Nicht nur die Witwe von Rudolf Schwarz...
Maria Schwarz ist bis heute für viele vor allem die Witwe von Rudolf Schwarz (1897-1961), einem der Stararchitekten der Nachkriegszeit. Er plante den Wiederaufbau des zerbombten Köln, errichtete in der jungen Bundesrepublik zahlreiche Sakralbauten und prägte mit der "Kölner Schule" eine ganze Strömung in der Architektur.
Maria Schwarz, damals noch Lang, lernte ihren späteren Ehemann 1949 bei der Wiederaufbau GmbH für die Stadt Köln kennen, die er leitete. Die 27-Jährige wurde dort nicht als Schreibkraft oder für eine andere frauentypische Tätigkeit angeheuert – sondern als Architektin. 1941 hatte sie in ihrer Heimatstadt Aachen das Architekturstudium als eine von nur vier Frauen aufgenommen. In der Kölner Wiederaufbaugesellschaft brachte sie ebenso wie ihre männlichen Kollegen – darunter Gottfried Böhm (1920-2021) – Ideen ein. Im Kölner Festhaus Gürzenich zum Beispiel stammt die Treppenanlage wesentlich von ihr.
1951 heiratete Maria Lang ihren 24 Jahre älteren Chef. In dieser Partnerschaft sei sie aber keinesfalls das graue Mäuschen hinter dem großen Meister gewesen, sagt Krapp, die für ihre Doktorarbeit Schwarz immer wieder besuchte. Die Begegnungen seien stets mit einem Mittagessen verbunden gewesen. Als schnoddrig, selbstbewusst, belesen und einfühlsam beschreibt sie die Architektin. Schwarz sei es wichtig gewesen, dass die Kunsthistorikerin keine feministische Arbeit über sie schreibe. Sie sei immer besorgt gewesen, jemand könne am Ruf ihres Mannes kratzen. Als dieser 1961 stirbt, sind rund zehn seiner Kirchenbauten noch nicht fertig gestellt. Seine Frau vollendet sie bis 1967. An zweien war ihr Anteil so groß, dass sie laut Krapp eigentlich ihr und nicht ihrem Mann zugerechnet werden sollten: Sankt Franziskus in Osnabrück und die Liebfrauenkirche in Oberursel.

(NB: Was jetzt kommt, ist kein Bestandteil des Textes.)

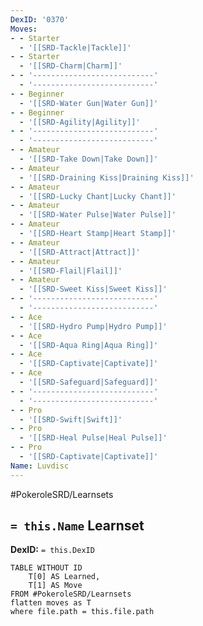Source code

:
 ```yaml
---
DexID: '0370'
Moves:
- - Starter
  - '[[SRD-Tackle|Tackle]]'
- - Starter
  - '[[SRD-Charm|Charm]]'
- - '---------------------------'
  - '---------------------------'
- - Beginner
  - '[[SRD-Water Gun|Water Gun]]'
- - Beginner
  - '[[SRD-Agility|Agility]]'
- - '---------------------------'
  - '---------------------------'
- - Amateur
  - '[[SRD-Take Down|Take Down]]'
- - Amateur
  - '[[SRD-Draining Kiss|Draining Kiss]]'
- - Amateur
  - '[[SRD-Lucky Chant|Lucky Chant]]'
- - Amateur
  - '[[SRD-Water Pulse|Water Pulse]]'
- - Amateur
  - '[[SRD-Heart Stamp|Heart Stamp]]'
- - Amateur
  - '[[SRD-Attract|Attract]]'
- - Amateur
  - '[[SRD-Flail|Flail]]'
- - Amateur
  - '[[SRD-Sweet Kiss|Sweet Kiss]]'
- - '---------------------------'
  - '---------------------------'
- - Ace
  - '[[SRD-Hydro Pump|Hydro Pump]]'
- - Ace
  - '[[SRD-Aqua Ring|Aqua Ring]]'
- - Ace
  - '[[SRD-Captivate|Captivate]]'
- - Ace
  - '[[SRD-Safeguard|Safeguard]]'
- - '---------------------------'
  - '---------------------------'
- - Pro
  - '[[SRD-Swift|Swift]]'
- - Pro
  - '[[SRD-Heal Pulse|Heal Pulse]]'
- - Pro
  - '[[SRD-Captivate|Captivate]]'
Name: Luvdisc
---
```


#PokeroleSRD/Learnsets

## `= this.Name` Learnset

**DexID:** `= this.DexID`

```dataview
TABLE WITHOUT ID
    T[0] AS Learned,
    T[1] AS Move
FROM #PokeroleSRD/Learnsets
flatten moves as T
where file.path = this.file.path
```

Nach 1967 bewarb sich Maria Schwarz weiter für Kirchenbauten. Ihre Entwürfe wurden aber nie angenommen, stets erhielten Männer den Zuschlag. Stattdessen gestaltete sie Altarräume um, entwarf Orgelprospekte oder errichtete Kirchtürme. In den 1980er-Jahren übernahm sie die künstlerische Leitung für die Renovierung der Frankfurter Paulskirche. Von 1996 bis 2008 lehrte sie Sakralbau an der Technischen Universität München. Sie setzte sich zudem für das Erbe des "Büro Rudolf Schwarz" ein. Als etwa der Gürzenich für Kongresse umgebaut werden sollte, schaltete sie sich intensiv ein.
"Ich glaube, sie war sehr emanzipiert auf ihre Art"
"Das hat ihr den Ruf der Gralshüterin des Erbes ihres Mannes eingebracht", so Krapp. Dabei sei es auch um ihre eigene Arbeit gegangen. Sie habe sich wohl bewusst dafür entschieden, die Rolle der Witwe einzunehmen. So sei es einfacher gewesen, Aufträge zu erhalten, als wenn sie "nur" als Maria Schwarz aufgetreten wäre. Ende der 1980er-Jahre übergab Schwarz den Nachlass ihres Mannes an das Historische Archiv des Erzbistums Köln. Heute ist dort auch ihr Nachlass aufbewahrt. Am 15. Februar 2018 starb die Architektin in Köln.
Im Rückblick werfen einige Beobachter Maria Schwarz vor, sie habe sich nicht genug für die Interessen von Frauen in der Architektur eingesetzt. Andererseits führte sie zu einer Zeit ein eigenes Büro, als das für andere Frauen quasi unmöglich war. "Ich glaube, sie war sehr emanzipiert auf ihre Art", erklärt Krapp. "Und zwar so sehr, dass sie nicht darüber reden wollte. Sie wollte eigentlich gleich betrachtet werden."